### Work item
I would like every entry below written out exactly.
##### Material for the task #####
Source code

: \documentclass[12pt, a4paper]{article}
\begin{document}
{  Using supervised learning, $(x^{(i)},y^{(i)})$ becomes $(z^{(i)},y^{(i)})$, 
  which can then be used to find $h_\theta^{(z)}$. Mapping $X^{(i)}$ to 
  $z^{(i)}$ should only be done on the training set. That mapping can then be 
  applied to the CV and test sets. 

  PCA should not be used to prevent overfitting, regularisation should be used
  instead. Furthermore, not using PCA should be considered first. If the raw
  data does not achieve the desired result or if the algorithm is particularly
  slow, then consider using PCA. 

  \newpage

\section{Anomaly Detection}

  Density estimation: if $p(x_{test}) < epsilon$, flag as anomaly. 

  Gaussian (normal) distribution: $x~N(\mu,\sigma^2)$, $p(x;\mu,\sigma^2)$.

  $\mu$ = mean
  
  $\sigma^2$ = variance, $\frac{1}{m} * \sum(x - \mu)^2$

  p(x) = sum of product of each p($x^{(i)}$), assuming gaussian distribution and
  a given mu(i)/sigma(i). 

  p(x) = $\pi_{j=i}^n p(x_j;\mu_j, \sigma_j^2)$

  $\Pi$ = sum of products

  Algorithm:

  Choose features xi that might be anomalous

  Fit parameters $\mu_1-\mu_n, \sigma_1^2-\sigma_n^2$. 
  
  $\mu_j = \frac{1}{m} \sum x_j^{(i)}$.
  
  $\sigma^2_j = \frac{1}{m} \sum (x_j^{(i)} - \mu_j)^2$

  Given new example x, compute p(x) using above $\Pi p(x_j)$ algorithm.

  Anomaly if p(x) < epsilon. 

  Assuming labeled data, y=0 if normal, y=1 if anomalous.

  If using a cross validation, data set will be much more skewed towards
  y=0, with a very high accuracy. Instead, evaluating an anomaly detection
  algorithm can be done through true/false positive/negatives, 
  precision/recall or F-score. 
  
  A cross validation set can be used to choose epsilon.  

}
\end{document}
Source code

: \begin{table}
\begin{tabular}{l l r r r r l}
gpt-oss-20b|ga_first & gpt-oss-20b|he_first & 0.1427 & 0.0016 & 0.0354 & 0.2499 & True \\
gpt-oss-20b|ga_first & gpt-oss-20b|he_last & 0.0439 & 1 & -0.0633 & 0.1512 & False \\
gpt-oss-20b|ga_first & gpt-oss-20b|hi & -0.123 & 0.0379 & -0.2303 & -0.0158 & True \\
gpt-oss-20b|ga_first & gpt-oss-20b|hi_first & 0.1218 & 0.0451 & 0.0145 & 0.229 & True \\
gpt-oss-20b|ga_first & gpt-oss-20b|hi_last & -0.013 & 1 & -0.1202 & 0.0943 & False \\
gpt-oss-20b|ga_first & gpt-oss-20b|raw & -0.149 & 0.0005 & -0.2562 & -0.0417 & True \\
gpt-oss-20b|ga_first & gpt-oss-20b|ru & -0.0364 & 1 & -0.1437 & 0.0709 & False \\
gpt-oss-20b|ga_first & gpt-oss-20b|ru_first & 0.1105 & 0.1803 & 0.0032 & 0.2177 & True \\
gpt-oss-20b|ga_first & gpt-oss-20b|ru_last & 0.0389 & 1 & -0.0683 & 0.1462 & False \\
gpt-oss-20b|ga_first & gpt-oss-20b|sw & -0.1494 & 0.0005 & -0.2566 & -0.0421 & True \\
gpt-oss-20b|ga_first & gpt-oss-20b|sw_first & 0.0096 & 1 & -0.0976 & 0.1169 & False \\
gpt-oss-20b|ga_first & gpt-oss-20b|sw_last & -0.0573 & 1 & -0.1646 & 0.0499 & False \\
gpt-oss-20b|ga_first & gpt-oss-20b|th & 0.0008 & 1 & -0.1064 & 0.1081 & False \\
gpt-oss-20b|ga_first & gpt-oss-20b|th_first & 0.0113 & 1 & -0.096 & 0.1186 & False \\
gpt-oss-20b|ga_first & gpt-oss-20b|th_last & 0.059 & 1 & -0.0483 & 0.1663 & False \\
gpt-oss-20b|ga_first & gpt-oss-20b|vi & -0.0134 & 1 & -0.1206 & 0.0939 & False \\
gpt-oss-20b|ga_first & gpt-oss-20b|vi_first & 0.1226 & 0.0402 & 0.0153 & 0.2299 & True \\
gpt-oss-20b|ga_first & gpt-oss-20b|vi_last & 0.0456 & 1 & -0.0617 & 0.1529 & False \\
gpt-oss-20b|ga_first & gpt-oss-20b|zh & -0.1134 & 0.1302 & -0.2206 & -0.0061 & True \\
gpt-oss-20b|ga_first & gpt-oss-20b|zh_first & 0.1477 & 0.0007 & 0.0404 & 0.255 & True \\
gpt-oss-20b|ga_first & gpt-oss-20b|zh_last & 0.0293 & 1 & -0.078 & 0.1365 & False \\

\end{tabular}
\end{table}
#####
### Expected output
Source code

: \documentclass[12pt, a4paper]{article}
\begin{document}
{  Using supervised learning, $(x^{(i)},y^{(i)})$ becomes $(z^{(i)},y^{(i)})$, 
  which can then be used to find $h_\theta^{(z)}$. Mapping $X^{(i)}$ to 
  $z^{(i)}$ should only be done on the training set. That mapping can then be 
  applied to the CV and test sets. 

  PCA should not be used to prevent overfitting, regularisation should be used
  instead. Furthermore, not using PCA should be considered first. If the raw
  data does not achieve the desired result or if the algorithm is particularly
  slow, then consider using PCA. 

  \newpage

\section{Anomaly Detection}

  Density estimation: if $p(x_{test}) < epsilon$, flag as anomaly. 

  Gaussian (normal) distribution: $x~N(\mu,\sigma^2)$, $p(x;\mu,\sigma^2)$.

  $\mu$ = mean
  
  $\sigma^2$ = variance, $\frac{1}{m} * \sum(x - \mu)^2$

  p(x) = sum of product of each p($x^{(i)}$), assuming gaussian distribution and
  a given mu(i)/sigma(i). 

  p(x) = $\pi_{j=i}^n p(x_j;\mu_j, \sigma_j^2)$

  $\Pi$ = sum of products

  Algorithm:

  Choose features xi that might be anomalous

  Fit parameters $\mu_1-\mu_n, \sigma_1^2-\sigma_n^2$. 
  
  $\mu_j = \frac{1}{m} \sum x_j^{(i)}$.
  
  $\sigma^2_j = \frac{1}{m} \sum (x_j^{(i)} - \mu_j)^2$

  Given new example x, compute p(x) using above $\Pi p(x_j)$ algorithm.

  Anomaly if p(x) < epsilon. 

  Assuming labeled data, y=0 if normal, y=1 if anomalous.

  If using a cross validation, data set will be much more skewed towards
  y=0, with a very high accuracy. Instead, evaluating an anomaly detection
  algorithm can be done through true/false positive/negatives, 
  precision/recall or F-score. 
  
  A cross validation set can be used to choose epsilon.  

}
\end{document}
Source code

: \begin{table}
\begin{tabular}{l l r r r r l}
gpt-oss-20b|ga_first & gpt-oss-20b|he_first & 0.1427 & 0.0016 & 0.0354 & 0.2499 & True \\
gpt-oss-20b|ga_first & gpt-oss-20b|he_last & 0.0439 & 1 & -0.0633 & 0.1512 & False \\
gpt-oss-20b|ga_first & gpt-oss-20b|hi & -0.123 & 0.0379 & -0.2303 & -0.0158 & True \\
gpt-oss-20b|ga_first & gpt-oss-20b|hi_first & 0.1218 & 0.0451 & 0.0145 & 0.229 & True \\
gpt-oss-20b|ga_first & gpt-oss-20b|hi_last & -0.013 & 1 & -0.1202 & 0.0943 & False \\
gpt-oss-20b|ga_first & gpt-oss-20b|raw & -0.149 & 0.0005 & -0.2562 & -0.0417 & True \\
gpt-oss-20b|ga_first & gpt-oss-20b|ru & -0.0364 & 1 & -0.1437 & 0.0709 & False \\
gpt-oss-20b|ga_first & gpt-oss-20b|ru_first & 0.1105 & 0.1803 & 0.0032 & 0.2177 & True \\
gpt-oss-20b|ga_first & gpt-oss-20b|ru_last & 0.0389 & 1 & -0.0683 & 0.1462 & False \\
gpt-oss-20b|ga_first & gpt-oss-20b|sw & -0.1494 & 0.0005 & -0.2566 & -0.0421 & True \\
gpt-oss-20b|ga_first & gpt-oss-20b|sw_first & 0.0096 & 1 & -0.0976 & 0.1169 & False \\
gpt-oss-20b|ga_first & gpt-oss-20b|sw_last & -0.0573 & 1 & -0.1646 & 0.0499 & False \\
gpt-oss-20b|ga_first & gpt-oss-20b|th & 0.0008 & 1 & -0.1064 & 0.1081 & False \\
gpt-oss-20b|ga_first & gpt-oss-20b|th_first & 0.0113 & 1 & -0.096 & 0.1186 & False \\
gpt-oss-20b|ga_first & gpt-oss-20b|th_last & 0.059 & 1 & -0.0483 & 0.1663 & False \\
gpt-oss-20b|ga_first & gpt-oss-20b|vi & -0.0134 & 1 & -0.1206 & 0.0939 & False \\
gpt-oss-20b|ga_first & gpt-oss-20b|vi_first & 0.1226 & 0.0402 & 0.0153 & 0.2299 & True \\
gpt-oss-20b|ga_first & gpt-oss-20b|vi_last & 0.0456 & 1 & -0.0617 & 0.1529 & False \\
gpt-oss-20b|ga_first & gpt-oss-20b|zh & -0.1134 & 0.1302 & -0.2206 & -0.0061 & True \\
gpt-oss-20b|ga_first & gpt-oss-20b|zh_first & 0.1477 & 0.0007 & 0.0404 & 0.255 & True \\
gpt-oss-20b|ga_first & gpt-oss-20b|zh_last & 0.0293 & 1 & -0.078 & 0.1365 & False \\

\end{tabular}
\end{table}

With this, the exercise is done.